Einmal gebissen, lässt einen der Cobra nicht mehr los – man möchte höher, schneller, weiter – mehr Kurven, mehr schalten – vor allem aber mehr Gas geben! Ein Cobra macht einfach süchtig. Um so erstaunlicher ist es, dass weder die amerikanische 427er Big-Block Variante, die sich zwischen 1965 und 1967 insgesamt 348 mal verkaufte, noch die von 1966 bis 1969 für den europäischen Markt als AC 289 gefertigte Small Block Variante, für AC Cars zu einem kommerziellen Erfolg wurde. So kündigte man bei AC Cars die Partnerschaft mit Carroll Shelby und der legendäre Cobra verschwand vom Markt und mit dem Einsetzen der Erdölkrise auch aus den Köpfen der Menschen. Doch wie schon so oft in der Automobilgeschichte sind es oftmals die weniger erfolgreichen Fahrzeuge, die Jahre später zu „Klassikern“ werden. So auch Carroll Shelbys AC Cobra, die befreit von den Beschränkungen der Erdölkrise 1973, Anfang der 80er Jahre in nie dagewesenen Ausmaß „gesucht“ wurde.

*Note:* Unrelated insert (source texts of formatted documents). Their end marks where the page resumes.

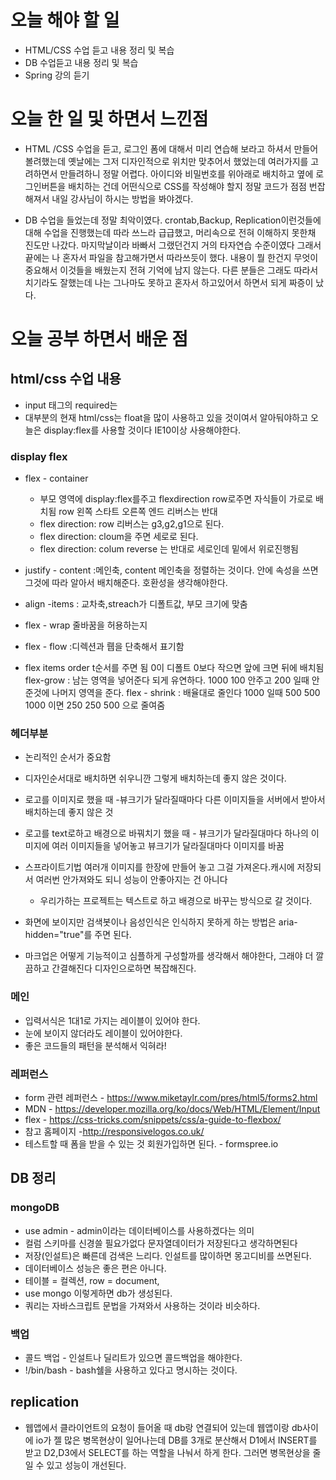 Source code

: # 오늘 해야 할 일
* HTML/CSS 수업 듣고 내용 정리 및 복습
* DB 수업듣고 내용 정리 및 복습
* Spring 강의 듣기
# 오늘 한 일 및 하면서 느낀점
* HTML /CSS 수업을 듣고, 로그인 폼에 대해서 미리 연습해 보라고 하셔서 만들어 볼려했는데 옛날에는 그저 디자인적으로 위치만
맞추어서 했었는데 여러가지를 고려하면서 만들려하니 정말 어렵다. 아이디와 비밀번호를 위아래로 배치하고 옆에 로그인버튼을 배치하는 건데
어떤식으로 CSS를 작성해야 할지 정말 코드가 점점 번잡해져서 내일 강사님이 하시는 방법을 봐야겠다.

* DB 수업을 들었는데 정말 최악이였다. crontab,Backup, Replication이런것들에 대해 수업을 진행했는데 따라 쓰느라 급급했고, 머리속으로 전혀 이해하지 못한채 진도만 나갔다. 마지막날이라 바빠서 그랬던건지
거의 타자연습 수준이였다 그래서 끝에는 나 혼자서 파일을 참고해가면서 따라쓰듯이 했다. 내용이 뭘 한건지 무엇이 중요해서 이것들을 배웠는지
전혀 기억에 남지 않는다. 다른 분들은 그래도 따라서 치기라도 잘했는데 나는 그나마도 못하고 혼자서 하고있어서 하면서 되게 짜증이 났다.

# 오늘 공부 하면서 배운 점
## html/css 수업 내용
* input 태그의 required는 
* 대부분의 현재 html/css는 float을 많이 사용하고 있을 것이여서 알아둬야하고
오늘은 display:flex를 사용할 것이다 IE10이상 사용해야한다.

### display flex
* flex - container
  * 부모 영역에 display:flex를주고 flexdirection row로주면 자식들이 가로로 배치됨 row 왼쪽 스타트 오른쪽 엔드  리버스는 반대
  * flex direction: row  리버스는 g3,g2,g1으로 된다.
  * flex direction: cloum을 주면 세로로 된다.
  * flex direction: colum reverse 는 반대로 세로인데 밑에서 위로진행됨
* justify - content :메인축, content 메인축을 정렬하는 것이다. 안에 속성을 쓰면 그것에 따라 알아서 배치해준다. 호환성을 생각해야한다.
* align -items : 교차축,streach가 디폴트값, 부모 크기에 맞춤

* flex - wrap 줄바꿈을 허용하는지
* flex - flow :디렉션과 뤱을 단축해서 표기함
 
* flex items
order t순서를 주면 됨 0이 디폴트 0보다 작으면 앞에 크면 뒤에 배치됨
flex-grow : 남는 영역을 넣어준다 되게 유연하다. 1000 100 안주고 200 일때 안준것에 나머지 영역을 준다.
flex - shrink : 배율대로 줄인다 1000 일때 500 500 1000 이면 250 250 500 으로 줄여줌

### 헤더부분
* 논리적인 순서가 중요함 
* 디자인순서대로 배치하면 쉬우니깐 그렇게 배치하는데 좋지 않은 것이다.
* 로고를 이미지로 했을 때 -뷰크기가 달라질때마다 다른 이미지들을 서버에서 받아서 배치하는데 좋지 않은 것
* 로고를 text로하고 배경으로 바꿔치기 했을 때 - 뷰크기가 달라질대마다 하나의 이미지에 여러 이미지들을 넣어놓고 뷰크기가 달라질대마다 이미지를 바꿈
* 스프라이트기법 여러개 이미지를 한장에 만들어 놓고 그걸 가져온다.캐시에 저장되서 여러번 안가져와도 되니 성능이 안좋아지는 건 아니다
  * 우리가하는 프로젝트는 텍스트로 하고 배경으로 바꾸는 방식으로 갈 것이다.

* 화면에 보이지만 검색봇이나 음성인식은 인식하지 못하게 하는 방법은 aria-hidden="true"를 주면 된다.
* 마크업은 어떻게 기능적이고 심플하게 구성할까를 생각해서 해야한다, 그래야 더 깔끔하고 간결해진다 디자인으로하면 복잡해진다.


### 메인
* 입력서식은 1대1로 가지는 레이블이 있어야 한다.
* 눈에 보이지 않더라도 레이블이 있어야한다.
* 좋은 코드들의 패턴을 분석해서 익혀라!

### 레퍼런스
* form 관련 레퍼런스 - https://www.miketaylr.com/pres/html5/forms2.html
* MDN - https://developer.mozilla.org/ko/docs/Web/HTML/Element/Input
* flex - https://css-tricks.com/snippets/css/a-guide-to-flexbox/
* 참고 홈페이지 -http://responsivelogos.co.uk/
* 테스트할 때 폼을 받을 수 있는 것 회원가입하면 된다. - formspree.io
## DB 정리
### mongoDB
* use admin - admin이라는 데이터베이스를 사용하겠다는 의미
* 컬럼 스키마를 신경쓸 필요가없다 문자열데이터가 저장된다고 생각하면된다
* 저장(인설트)은 빠른데 검색은 느리다. 인설트를 많이하면 몽고디비를 쓰면된다.
* 데이터베이스 성능은 좋은 편은 아니다.
* 테이블 = 컬렉션, row = document,
* use mongo 이렇게하면 db가 생성된다.
* 쿼리는 자바스크립트 문법을 가져와서 사용하는 것이라 비슷하다.


### 백업
* 콜드 백업 - 인설트나 딜리트가 있으면 콜드백업을 해야한다.
* !/bin/bash - bash쉘을 사용하고 있다고 명시하는 것이다.
 
## replication
* 웹앱에서 클라이언트의 요청이 들어올 때 db랑 연결되어 있는데 웹앱이랑 db사이에 io가 젤 많은 병목현상이 일어나는데
DB를 3개로 분산해서 D1에서 INSERT를 받고 D2,D3에서 SELECT를 하는 역할을 나눠서 하게 한다. 그러면 병목현상을 줄일 수 있고 성능이 개선된다.

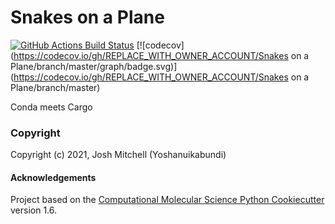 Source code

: Snakes on a Plane
==============================
[//]: # (Badges)
[![GitHub Actions Build Status](https://github.com/REPLACE_WITH_OWNER_ACCOUNT/snakes_on_a_plane/workflows/CI/badge.svg)](https://github.com/REPLACE_WITH_OWNER_ACCOUNT/snakes_on_a_plane/actions?query=workflow%3ACI)
[![codecov](https://codecov.io/gh/REPLACE_WITH_OWNER_ACCOUNT/Snakes on a Plane/branch/master/graph/badge.svg)](https://codecov.io/gh/REPLACE_WITH_OWNER_ACCOUNT/Snakes on a Plane/branch/master)


Conda meets Cargo

### Copyright

Copyright (c) 2021, Josh Mitchell (Yoshanuikabundi)


#### Acknowledgements
 
Project based on the 
[Computational Molecular Science Python Cookiecutter](https://github.com/molssi/cookiecutter-cms) version 1.6.

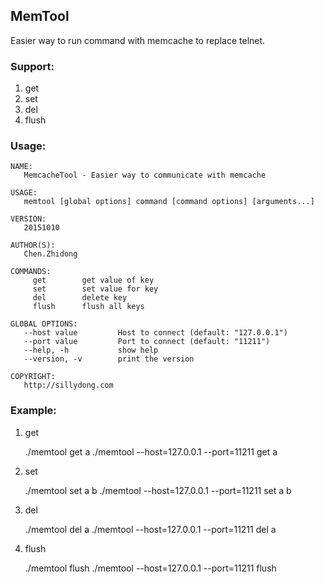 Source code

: ## MemTool

Easier way to run command with memcache to replace telnet.

### Support:

1. get
2. set
3. del
4. flush

### Usage:

    NAME:
       MemcacheTool - Easier way to communicate with memcache
    
    USAGE:
       memtool [global options] command [command options] [arguments...]
       
    VERSION:
       20151010
       
    AUTHOR(S):
       Chen.Zhidong 
       
    COMMANDS:
         get        get value of key
         set        set value for key
         del        delete key
         flush      flush all keys
    
    GLOBAL OPTIONS:
       --host value         Host to connect (default: "127.0.0.1")
       --port value         Port to connect (default: "11211")
       --help, -h           show help
       --version, -v        print the version
       
    COPYRIGHT:
       http://sillydong.com

### Example:

1. get
    
    ./memtool get a
    ./memtool --host=127.0.0.1 --port=11211 get a
    
2. set

    ./memtool set a b
    ./memtool --host=127.0.0.1 --port=11211 set a b
    
3. del

    ./memtool del a
    ./memtool --host=127.0.0.1 --port=11211 del a
    
4. flush

    ./memtool flush
    ./memtool --host=127.0.0.1 --port=11211 flush
    
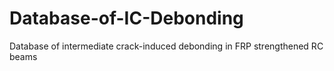 # Database-of-IC-Debonding
Database of intermediate crack-induced debonding in FRP strengthened RC beams
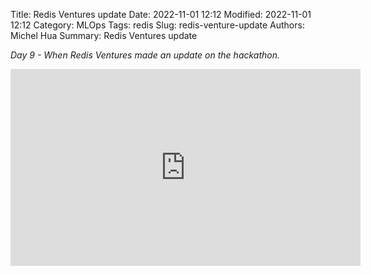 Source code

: Title: Redis Ventures update
Date: 2022-11-01 12:12
Modified: 2022-11-01 12:12
Category: MLOps
Tags: redis
Slug: redis-venture-update
Authors: Michel Hua
Summary: Redis Ventures update

_Day 9 - When Redis Ventures made an update on the hackathon._

<iframe width="560" height="315" src="https://www.youtube.com/embed/Xm7CVy5iuio" title="YouTube video player" frameborder="0" allow="accelerometer; autoplay; clipboard-write; encrypted-media; gyroscope; picture-in-picture" allowfullscreen></iframe>
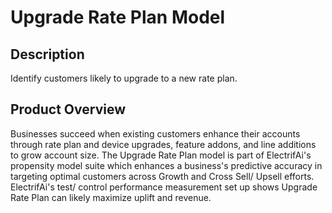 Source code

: # Upgrade Rate Plan Model

## Description
Identify customers likely to upgrade to a new rate plan.

## Product Overview
Businesses succeed when existing customers enhance their accounts through rate plan and device upgrades, feature addons, and line additions to grow account size.
The Upgrade Rate Plan model is part of ElectrifAi's propensity model suite which enhances a business's predictive accuracy in targeting optimal customers across
Growth and Cross Sell/ Upsell efforts. ElectrifAi's test/ control performance measurement set up shows Upgrade Rate Plan can likely maximize uplift and revenue.
 
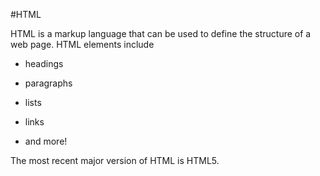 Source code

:#HTML



HTML is a markup language that can be used to define the structure of a web page. HTML elements include







* headings



* paragraphs



* lists



* links



* and more!







The most recent major version of HTML is HTML5.    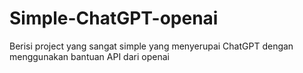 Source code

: # Simple-ChatGPT-openai
Berisi project yang sangat simple yang menyerupai ChatGPT dengan menggunakan bantuan API dari openai
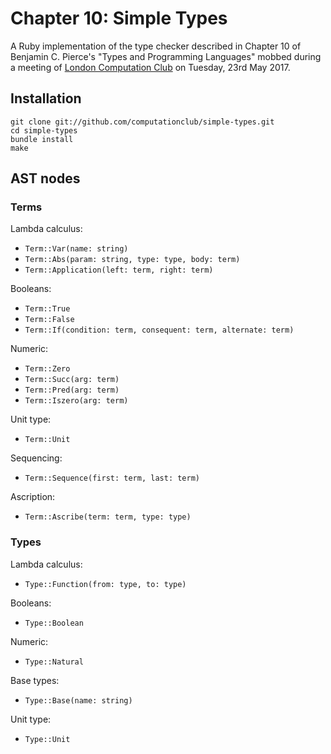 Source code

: # Chapter 10: Simple Types

A Ruby implementation of the type checker described in Chapter 10 of Benjamin
C. Pierce's "Types and Programming Languages" mobbed during a meeting of
[London Computation Club](http://london.computation.club) on Tuesday, 23rd May
2017.


## Installation

    git clone git://github.com/computationclub/simple-types.git
    cd simple-types
    bundle install
    make


## AST nodes

### Terms

Lambda calculus:

- `Term::Var(name: string)`
- `Term::Abs(param: string, type: type, body: term)`
- `Term::Application(left: term, right: term)`

Booleans:

- `Term::True`
- `Term::False`
- `Term::If(condition: term, consequent: term, alternate: term)`

Numeric:

- `Term::Zero`
- `Term::Succ(arg: term)`
- `Term::Pred(arg: term)`
- `Term::Iszero(arg: term)`

Unit type:

- `Term::Unit`

Sequencing:

- `Term::Sequence(first: term, last: term)`

Ascription:

- `Term::Ascribe(term: term, type: type)`

### Types

Lambda calculus:

- `Type::Function(from: type, to: type)`

Booleans:

- `Type::Boolean`

Numeric:

- `Type::Natural`

Base types:

- `Type::Base(name: string)`

Unit type:

- `Type::Unit`
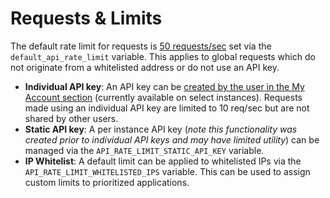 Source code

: # Requests & Limits

The default rate limit for requests is [50 requests/sec](https://github.com/blockscout/blockscout-account/blob/726c806e0ad517eac8f3d5b8ceff31cbf256415b/config/runtime.exs#L121) set via the `default_api_rate_limit` variable. This applies to global requests which do not originate from a whitelisted address or do not use an API key.

* **Individual API key**: An API key can be [created by the user in the My Account section](../my-account/api-keys.md) (currently available on select instances). Requests made using an individual API key are limited to 10 req/sec but are not shared by other users.
* **Static API key**:  A per instance API key (_note this functionality was created prior to individual API keys and may have limited utility_) can be managed via the `API_RATE_LIMIT_STATIC_API_KEY` variable.
* **IP Whitelist**:  A default limit can be applied to whitelisted IPs via the `API_RATE_LIMIT_WHITELISTED_IPS` variable. This can be used to assign custom limits to prioritized applications.



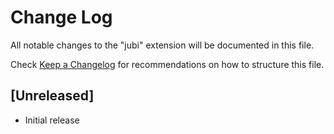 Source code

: # Change Log

All notable changes to the "jubi" extension will be documented in this file.

Check [Keep a Changelog](http://keepachangelog.com/) for recommendations on how to structure this file.

## [Unreleased]

- Initial release

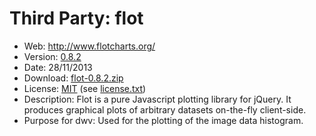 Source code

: Third Party: flot
=================

* Web: http://www.flotcharts.org/
* Version: [0.8.2](http://www.flotcharts.org/blog/2013/11/28/flot-082-released/)
* Date: 28/11/2013
* Download: [flot-0.8.2.zip](http://www.flotcharts.org/downloads/flot-0.8.2.zip)
* License: [MIT](http://www.opensource.org/licenses/mit-license.php)
  (see [license.txt](/ivmartel/dwv/blob/master/ext/flot/license.txt)) 
* Description: Flot is a pure Javascript plotting library for jQuery. 
  It produces graphical plots of arbitrary datasets on-the-fly 
  client-side. 
* Purpose for dwv: Used for the plotting of the image data histogram.
  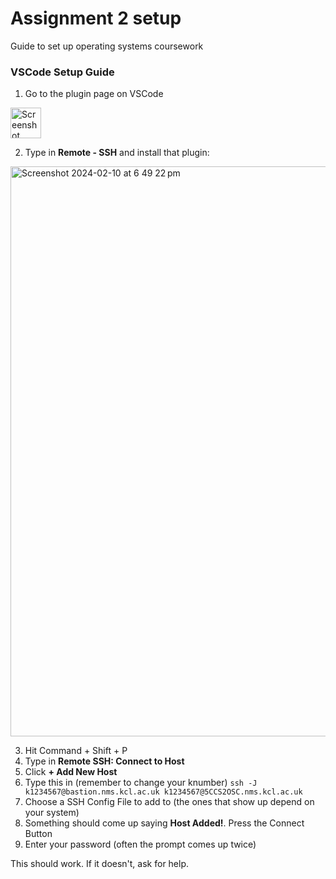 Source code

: # Assignment 2 setup
Guide to set up operating systems coursework


### VSCode Setup Guide 

1. Go to the plugin page on VSCode

<img width="49" alt="Screenshot 2024-02-10 at 6 41 08 pm" src="https://github.com/RubenSystems/OSCWeek5/assets/37454706/13af76b3-a340-4d62-8505-a2ef14a564e3">

2. Type in **Remote - SSH** and install that plugin:

<img width="912" alt="Screenshot 2024-02-10 at 6 49 22 pm" src="https://github.com/RubenSystems/OSCWeek5/assets/37454706/04d09927-a799-4e3b-accd-2971e2843f60">

3. Hit Command + Shift + P
4. Type in **Remote SSH: Connect to Host**
5. Click **+ Add New Host**
6. Type this in (remember to change your knumber) `ssh -J k1234567@bastion.nms.kcl.ac.uk k1234567@5CCS2OSC.nms.kcl.ac.uk`
7. Choose a SSH Config File to add to (the ones that show up depend on your system)
8. Something should come up saying **Host Added!**. Press the Connect Button
9. Enter your password (often the prompt comes up twice)

This should work. If it doesn't, ask for help. 

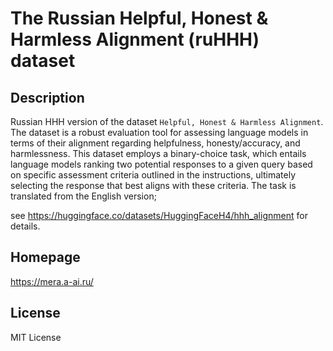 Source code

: # The Russian Helpful, Honest & Harmless Alignment (ruHHH) dataset

## Description

Russian HHH version of the dataset `Helpful, Honest & Harmless
Alignment`. The dataset is a robust evaluation tool for assessing language models
in terms of their alignment regarding helpfulness, honesty/accuracy, and harmlessness.
This dataset employs a binary-choice task, which entails language models ranking two
potential responses to a given query based on specific assessment criteria outlined
in the instructions, ultimately selecting the response that best aligns with these
criteria. The task is translated from the English version;

see https://huggingface.co/datasets/HuggingFaceH4/hhh_alignment for details.

## Homepage

https://mera.a-ai.ru/

## License

MIT License
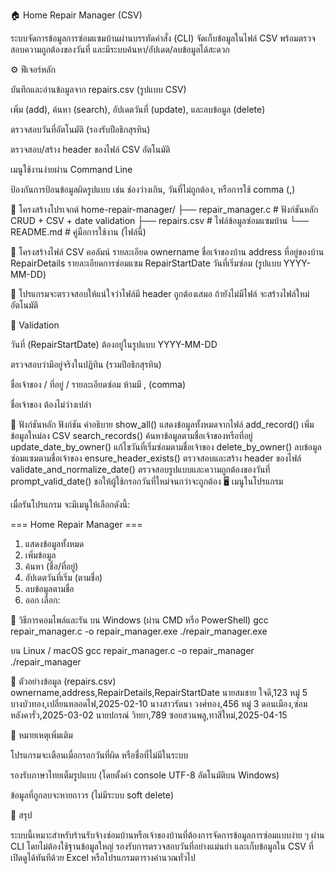 🏠 Home Repair Manager (CSV)

ระบบจัดการข้อมูลการซ่อมแซมบ้านผ่านบรรทัดคำสั่ง (CLI)
จัดเก็บข้อมูลในไฟล์ CSV พร้อมตรวจสอบความถูกต้องของวันที่ และมีระบบค้นหา/อัปเดต/ลบข้อมูลได้สะดวก

⚙️ ฟีเจอร์หลัก

บันทึกและอ่านข้อมูลจาก repairs.csv (รูปแบบ CSV)

เพิ่ม (add), ค้นหา (search), อัปเดตวันที่ (update), และลบข้อมูล (delete)

ตรวจสอบวันที่อัตโนมัติ (รองรับปีอธิกสุรทิน)

ตรวจสอบ/สร้าง header ของไฟล์ CSV อัตโนมัติ

เมนูใช้งานง่ายผ่าน Command Line

ป้องกันการป้อนข้อมูลผิดรูปแบบ เช่น ช่องว่างเกิน, วันที่ไม่ถูกต้อง, หรือการใช้ comma (,)

📁 โครงสร้างโปรเจกต์
home-repair-manager/
├── repair_manager.c   # ฟังก์ชันหลัก CRUD + CSV + date validation
├── repairs.csv        # ไฟล์ข้อมูลซ่อมแซมบ้าน
└── README.md          # คู่มือการใช้งาน (ไฟล์นี้)

🧩 โครงสร้างไฟล์ CSV
คอลัมน์	รายละเอียด
ownername	ชื่อเจ้าของบ้าน
address	ที่อยู่ของบ้าน
RepairDetails	รายละเอียดการซ่อมแซม
RepairStartDate	วันที่เริ่มซ่อม (รูปแบบ YYYY-MM-DD)

📝 โปรแกรมจะตรวจสอบให้แน่ใจว่าไฟล์มี header ถูกต้องเสมอ
ถ้ายังไม่มีไฟล์ จะสร้างไฟล์ใหม่อัตโนมัติ

🧮 Validation

วันที่ (RepairStartDate) ต้องอยู่ในรูปแบบ YYYY-MM-DD

ตรวจสอบว่ามีอยู่จริงในปฏิทิน (รวมปีอธิกสุรทิน)

ชื่อเจ้าของ / ที่อยู่ / รายละเอียดซ่อม ห้ามมี , (comma)

ชื่อเจ้าของ ต้องไม่ว่างเปล่า

🧰 ฟังก์ชันหลัก
ฟังก์ชัน	คำอธิบาย
show_all()	แสดงข้อมูลทั้งหมดจากไฟล์
add_record()	เพิ่มข้อมูลใหม่ลง CSV
search_records()	ค้นหาข้อมูลตามชื่อเจ้าของหรือที่อยู่
update_date_by_owner()	แก้ไขวันที่เริ่มซ่อมตามชื่อเจ้าของ
delete_by_owner()	ลบข้อมูลซ่อมแซมตามชื่อเจ้าของ
ensure_header_exists()	ตรวจสอบและสร้าง header ของไฟล์
validate_and_normalize_date()	ตรวจสอบรูปแบบและความถูกต้องของวันที่
prompt_valid_date()	ขอให้ผู้ใช้กรอกวันที่ใหม่จนกว่าจะถูกต้อง
🖥️ เมนูในโปรแกรม

เมื่อรันโปรแกรม จะมีเมนูให้เลือกดังนี้:

=== Home Repair Manager ===
1. แสดงข้อมูลทั้งหมด
2. เพิ่มข้อมูล
3. ค้นหา (ชื่อ/ที่อยู่)
4. อัปเดตวันที่เริ่ม (ตามชื่อ)
5. ลบข้อมูลตามชื่อ
0. ออก
เลือก: 

🚀 วิธีการคอมไพล์และรัน
บน Windows (ผ่าน CMD หรือ PowerShell)
gcc repair_manager.c -o repair_manager.exe
./repair_manager.exe

บน Linux / macOS
gcc repair_manager.c -o repair_manager
./repair_manager

🧱 ตัวอย่างข้อมูล (repairs.csv)
ownername,address,RepairDetails,RepairStartDate
นายสมชาย ใจดี,123 หมู่ 5 บางบัวทอง,เปลี่ยนหลอดไฟ,2025-02-10
นางสาวรัตนา วงศ์ทอง,456 หมู่ 3 ดอนเมือง,ซ่อมหลังคารั่ว,2025-03-02
นายปกรณ์ วิทยา,789 ซอยสวนพลู,ทาสีใหม่,2025-04-15

🧠 หมายเหตุเพิ่มเติม

โปรแกรมจะเตือนเมื่อกรอกวันที่ผิด หรือชื่อที่ไม่มีในระบบ

รองรับภาษาไทยเต็มรูปแบบ (โดยตั้งค่า console UTF-8 อัตโนมัติบน Windows)

ข้อมูลที่ถูกลบจะหายถาวร (ไม่มีระบบ soft delete)

📌 สรุป

ระบบนี้เหมาะสำหรับร้านรับจ้างซ่อมบ้านหรือเจ้าของบ้านที่ต้องการจัดการข้อมูลการซ่อมแบบง่าย ๆ
ผ่าน CLI โดยไม่ต้องใช้ฐานข้อมูลใหญ่ รองรับการตรวจสอบวันที่อย่างแม่นยำ และเก็บข้อมูลใน CSV ที่เปิดดูได้ทันทีด้วย Excel หรือโปรแกรมตารางคำนวณทั่วไป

Die anhaltend große Nachfrage führte auch die ersten Repliken Hersteller auf den Plan, nicht zuletzt auch die Firma AC Cars selbst, die 1981 einem ehemaligen Mitarbeiter, Brian Angliss, die Erlaubnis erteilte mit dem AC 289 Mark IV ein Nachfolgemodell des legendären Cobra zu produzieren. Nachdem AC nach zwei weiteren „Fehlschlägen“, dem AC 428 sowie dem AC 3000 ME, zunehmend in finanzielle Schieflage geriert, übernahm Angliss das angeschlagene Unternehmen inkl. der original Pressen und Werkzeuge und konnte den Wagen fortan komplett selbst produzieren.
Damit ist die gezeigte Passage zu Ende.